■ **EXERCISE INSTRUCTIONS**
Take the line with "mắt xích sai" and the rest of the lines after it, to the end of the entries, and restate them exactly.

Saved data entries:
↓↓↓

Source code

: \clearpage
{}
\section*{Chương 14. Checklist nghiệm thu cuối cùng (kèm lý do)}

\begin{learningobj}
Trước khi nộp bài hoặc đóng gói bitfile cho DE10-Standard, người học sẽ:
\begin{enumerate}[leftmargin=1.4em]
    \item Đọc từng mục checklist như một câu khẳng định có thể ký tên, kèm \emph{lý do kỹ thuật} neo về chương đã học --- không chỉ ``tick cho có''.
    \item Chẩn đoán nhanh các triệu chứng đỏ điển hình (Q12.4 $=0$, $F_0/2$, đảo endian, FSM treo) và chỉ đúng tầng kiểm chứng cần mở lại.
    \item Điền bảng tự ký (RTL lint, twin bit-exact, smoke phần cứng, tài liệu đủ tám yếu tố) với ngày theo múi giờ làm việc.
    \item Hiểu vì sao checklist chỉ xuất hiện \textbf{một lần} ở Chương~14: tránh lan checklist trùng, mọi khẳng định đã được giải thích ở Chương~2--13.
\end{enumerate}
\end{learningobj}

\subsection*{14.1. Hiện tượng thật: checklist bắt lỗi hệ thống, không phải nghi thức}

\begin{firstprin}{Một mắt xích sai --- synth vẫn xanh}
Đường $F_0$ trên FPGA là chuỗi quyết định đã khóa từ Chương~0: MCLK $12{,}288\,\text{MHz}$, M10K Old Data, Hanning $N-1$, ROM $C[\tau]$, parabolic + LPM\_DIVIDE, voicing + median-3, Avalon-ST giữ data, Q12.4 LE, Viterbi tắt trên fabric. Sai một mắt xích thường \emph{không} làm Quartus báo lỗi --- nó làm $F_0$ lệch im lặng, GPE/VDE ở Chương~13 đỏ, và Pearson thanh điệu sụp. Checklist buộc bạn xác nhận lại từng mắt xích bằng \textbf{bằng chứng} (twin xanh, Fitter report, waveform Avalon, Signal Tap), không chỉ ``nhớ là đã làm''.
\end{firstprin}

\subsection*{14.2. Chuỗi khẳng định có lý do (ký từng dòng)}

↑↑↑

■ **RESPONSE TO THE TASK**
\begin{firstprin}{Một mắt xích sai --- synth vẫn xanh}
Đường $F_0$ trên FPGA là chuỗi quyết định đã khóa từ Chương~0: MCLK $12{,}288\,\text{MHz}$, M10K Old Data, Hanning $N-1$, ROM $C[\tau]$, parabolic + LPM\_DIVIDE, voicing + median-3, Avalon-ST giữ data, Q12.4 LE, Viterbi tắt trên fabric. Sai một mắt xích thường \emph{không} làm Quartus báo lỗi --- nó làm $F_0$ lệch im lặng, GPE/VDE ở Chương~13 đỏ, và Pearson thanh điệu sụp. Checklist buộc bạn xác nhận lại từng mắt xích bằng \textbf{bằng chứng} (twin xanh, Fitter report, waveform Avalon, Signal Tap), không chỉ ``nhớ là đã làm''.
\end{firstprin}

\subsection*{14.2. Chuỗi khẳng định có lý do (ký từng dòng)}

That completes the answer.